International career^{‡}
- 1999–2002: United States / 5 / (0)

= Mandy Clemens =

American soccer player (born 1978)

Amanda Kate Cavan (born September 3, 1978) is an American mental health counselor, television personality, and former soccer forward who played for the United States women's national soccer team, as well as the Philadelphia Charge and San Jose CyberRays of Women's United Soccer Association (WUSA).

==Playing career==

===College===
Clemens attended Santa Clara University and found success in college soccer as a forward. She graduated in 1999 with a degree in business. With the Broncos, Clemens was twice named a First-Team All-American. In 95 games at Santa Clara she scored 67 goals and served 67 assists, both all-time records in program history. She collected the Hermann Trophy, for the best college player in the country, after her senior year in 1999.

She spent the final six months of her college career in Brisbane, Australia, where she eschewed soccer in favor of running half marathons. This caused Clemens to lose so much weight that "startled" national coach April Heinrichs told her she no longer resembled a soccer player.

===Club===
In 2000, Clemens was among the twenty founding players of the Women's United Soccer Association, (WUSA), the first official professional women's soccer league in the United States. From 2001 to 2002, she played for the Philadelphia Charge. After her second season in Philadelphia, team coach Mark Krikorian traded Clemens to San Jose CyberRays in exchange for a fourth round draft pick, which he used to acquire Hope Solo. Clemens had often been moved into midfield or left on the substitutes' bench after an injury to Philadelphia's Kelly Smith saw Krikorian make tactical changes.

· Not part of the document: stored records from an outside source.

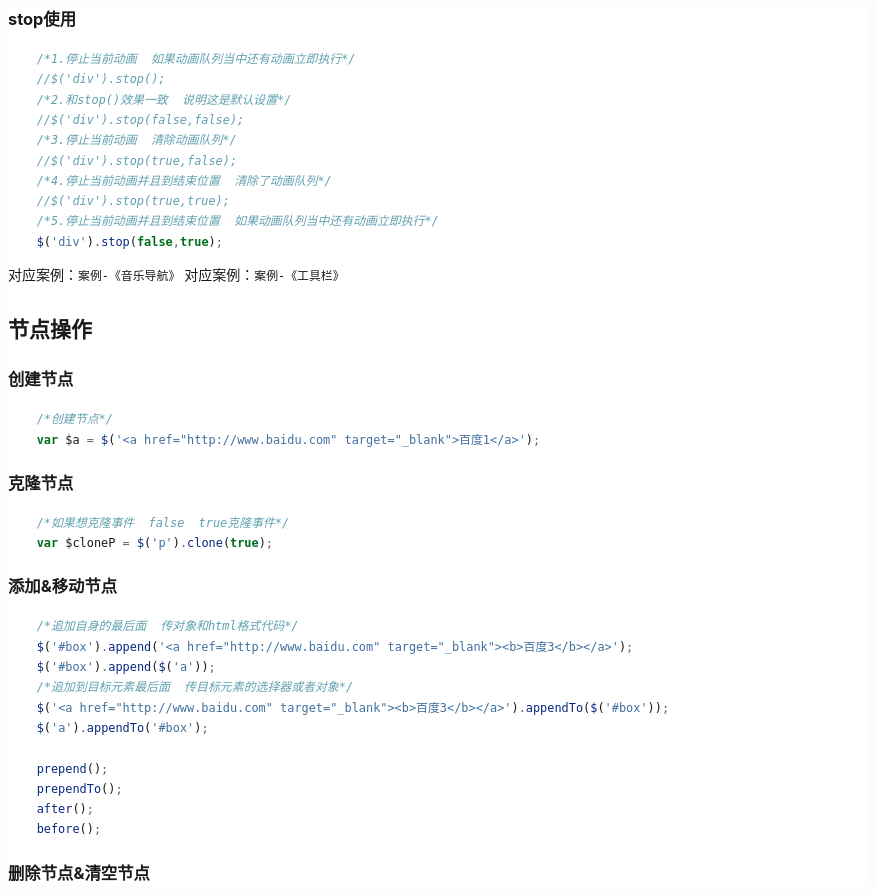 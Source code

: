 ### stop使用

```javascript
    /*1.停止当前动画  如果动画队列当中还有动画立即执行*/
    //$('div').stop();
    /*2.和stop()效果一致  说明这是默认设置*/
    //$('div').stop(false,false);
    /*3.停止当前动画  清除动画队列*/
    //$('div').stop(true,false);
    /*4.停止当前动画并且到结束位置  清除了动画队列*/
    //$('div').stop(true,true);
    /*5.停止当前动画并且到结束位置  如果动画队列当中还有动画立即执行*/
    $('div').stop(false,true);
```

对应案例：`案例-《音乐导航》`
对应案例：`案例-《工具栏》`


## 节点操作

### 创建节点

```javascript
    /*创建节点*/
    var $a = $('<a href="http://www.baidu.com" target="_blank">百度1</a>');
```

### 克隆节点

```javascript
    /*如果想克隆事件  false  true克隆事件*/
    var $cloneP = $('p').clone(true);
```

### 添加&移动节点

```javascript
    /*追加自身的最后面  传对象和html格式代码*/
    $('#box').append('<a href="http://www.baidu.com" target="_blank"><b>百度3</b></a>');
    $('#box').append($('a'));
    /*追加到目标元素最后面  传目标元素的选择器或者对象*/
    $('<a href="http://www.baidu.com" target="_blank"><b>百度3</b></a>').appendTo($('#box'));
    $('a').appendTo('#box');
    
    prepend();
    prependTo();
    after();
    before();
```

### 删除节点&清空节点
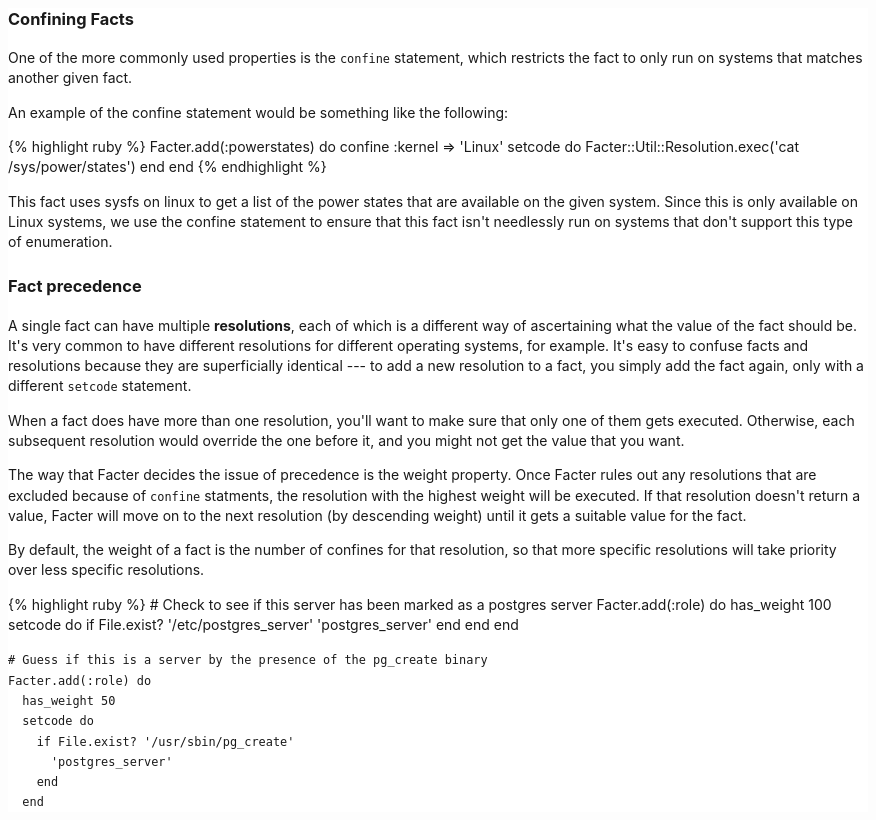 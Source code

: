 ### Confining Facts

One of the more commonly used properties is the `confine` statement, which
restricts the fact to only run on systems that matches another given fact.

An example of the confine statement would be something like the following:

{% highlight ruby %}
    Facter.add(:powerstates) do
      confine :kernel => 'Linux'
      setcode do
        Facter::Util::Resolution.exec('cat /sys/power/states')
      end
    end
{% endhighlight %}

This fact uses sysfs on linux to get a list of the power states that are
available on the given system. Since this is only available on Linux systems,
we use the confine statement to ensure that this fact isn't needlessly run on
systems that don't support this type of enumeration.

### Fact precedence

A single fact can have multiple **resolutions**, each of which is a different way
of ascertaining what the value of the fact should be. It's very common to have
different resolutions for different operating systems, for example. It's easy to
confuse facts and resolutions because they are superficially identical --- to add
a new resolution to a fact, you simply add the fact again, only with a different
`setcode` statement.

When a fact does have more than one resolution, you'll want to make sure that only one of them
gets executed. Otherwise, each subsequent resolution would override the one before it,
and you might not get the value that you want.

The way that Facter decides the issue of precedence is the weight property.
Once Facter rules out any resolutions that are excluded because of `confine` statments,
the resolution with the highest weight will be executed. If that resolution doesn't return
a value, Facter will move on to the next resolution (by descending weight) until it gets
a suitable value for the fact.

By default, the weight of a fact is the number of confines for that resolution, so
that more specific resolutions will take priority over less specific resolutions.

{% highlight ruby %}
    # Check to see if this server has been marked as a postgres server
    Facter.add(:role) do
      has_weight 100
      setcode do
        if File.exist? '/etc/postgres_server'
          'postgres_server'
        end
      end
    end

    # Guess if this is a server by the presence of the pg_create binary
    Facter.add(:role) do
      has_weight 50
      setcode do
        if File.exist? '/usr/sbin/pg_create'
          'postgres_server'
        end
      end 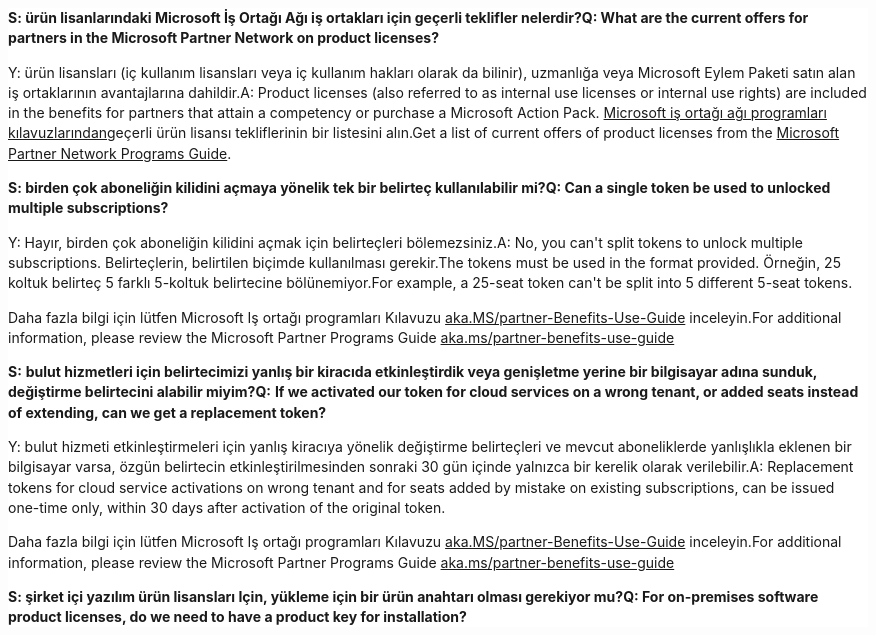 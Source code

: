 <span data-ttu-id="e8e07-139">**S: ürün lisanlarındaki Microsoft İş Ortağı Ağı iş ortakları için geçerli teklifler nelerdir?**</span><span class="sxs-lookup"><span data-stu-id="e8e07-139">**Q: What are the current offers for partners in the Microsoft Partner Network on product licenses?**</span></span>

<span data-ttu-id="e8e07-140">Y: ürün lisansları (iç kullanım lisansları veya iç kullanım hakları olarak da bilinir), uzmanlığa veya Microsoft Eylem Paketi satın alan iş ortaklarının avantajlarına dahildir.</span><span class="sxs-lookup"><span data-stu-id="e8e07-140">A: Product licenses (also referred to as internal use licenses or internal use rights) are included in the benefits for partners that attain a competency or purchase a Microsoft Action Pack.</span></span> <span data-ttu-id="e8e07-141">[Microsoft iş ortağı ağı programları kılavuzlarından](https://aka.ms/partner-benefits-use-guide)geçerli ürün lisansı tekliflerinin bir listesini alın.</span><span class="sxs-lookup"><span data-stu-id="e8e07-141">Get a list of current offers of product licenses from the [Microsoft Partner Network Programs Guide](https://aka.ms/partner-benefits-use-guide).</span></span>

<span data-ttu-id="e8e07-142">**S: birden çok aboneliğin kilidini açmaya yönelik tek bir belirteç kullanılabilir mi?**</span><span class="sxs-lookup"><span data-stu-id="e8e07-142">**Q: Can a single token be used to unlocked multiple subscriptions?**</span></span>

<span data-ttu-id="e8e07-143">Y: Hayır, birden çok aboneliğin kilidini açmak için belirteçleri bölemezsiniz.</span><span class="sxs-lookup"><span data-stu-id="e8e07-143">A: No, you can't split tokens to unlock multiple subscriptions.</span></span> <span data-ttu-id="e8e07-144">Belirteçlerin, belirtilen biçimde kullanılması gerekir.</span><span class="sxs-lookup"><span data-stu-id="e8e07-144">The tokens must be used in the format provided.</span></span> <span data-ttu-id="e8e07-145">Örneğin, 25 koltuk belirteç 5 farklı 5-koltuk belirtecine bölünemiyor.</span><span class="sxs-lookup"><span data-stu-id="e8e07-145">For example, a 25-seat token can't be split into 5 different 5-seat tokens.</span></span>

<span data-ttu-id="e8e07-146">Daha fazla bilgi için lütfen Microsoft Iş ortağı programları Kılavuzu [aka.MS/partner-Benefits-Use-Guide](https://aka.ms/partner-benefits-use-guide) inceleyin.</span><span class="sxs-lookup"><span data-stu-id="e8e07-146">For additional information, please review the Microsoft Partner Programs Guide [aka.ms/partner-benefits-use-guide](https://aka.ms/partner-benefits-use-guide)</span></span>

<span data-ttu-id="e8e07-147">**S:** **bulut hizmetleri için belirtecimizi yanlış bir kiracıda etkinleştirdik veya genişletme yerine bir bilgisayar adına sunduk, değiştirme belirtecini alabilir miyim?**</span><span class="sxs-lookup"><span data-stu-id="e8e07-147">**Q:** **If we activated our token for cloud services on a wrong tenant, or added seats instead of extending, can we get a replacement token?**</span></span>

<span data-ttu-id="e8e07-148">Y: bulut hizmeti etkinleştirmeleri için yanlış kiracıya yönelik değiştirme belirteçleri ve mevcut aboneliklerde yanlışlıkla eklenen bir bilgisayar varsa, özgün belirtecin etkinleştirilmesinden sonraki 30 gün içinde yalnızca bir kerelik olarak verilebilir.</span><span class="sxs-lookup"><span data-stu-id="e8e07-148">A: Replacement tokens for cloud service activations on wrong tenant and for seats added by mistake on existing subscriptions, can be issued one-time only, within 30 days after activation of the original token.</span></span>

<span data-ttu-id="e8e07-149">Daha fazla bilgi için lütfen Microsoft Iş ortağı programları Kılavuzu [aka.MS/partner-Benefits-Use-Guide](https://aka.ms/partner-benefits-use-guide) inceleyin.</span><span class="sxs-lookup"><span data-stu-id="e8e07-149">For additional information, please review the Microsoft Partner Programs Guide [aka.ms/partner-benefits-use-guide](https://aka.ms/partner-benefits-use-guide)</span></span>

<span data-ttu-id="e8e07-150">**S: şirket içi yazılım ürün lisansları Için, yükleme için bir ürün anahtarı olması gerekiyor mu?**</span><span class="sxs-lookup"><span data-stu-id="e8e07-150">**Q: For on-premises software product licenses, do we need to have a product key for installation?**</span></span>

With the demise of WUSA, Clemens signed for pro–am Women's Premier Soccer League (WPSL) team San Diego WFC SeaLions for the 2004 season. In 2007, she joined WPSL team Ajax America Women. During her graduation year in 1999, Clemens had played WPSL soccer for Silicon Valley Red Devils – she scored three goals and added an assist to total seven points.

===International===
Clemens's first appearance on the United States women's national soccer team was on February 24, 1999, in a 3–1 win over Finland in Orlando, Florida. She collected a total of five caps over the following three years, but was not included in the US squads for the 1999 FIFA Women's World Cup, or the 2000 Sydney Olympics.

==Personal life==
In 2004 Clemens took part in American Broadcasting Company (ABC) reality television show The Bachelor. After her soccer career she became a mental health counselor and a qualified practitioner of Mindfulness-based stress reduction (MBSR). In 2012, she was pregnant with twins.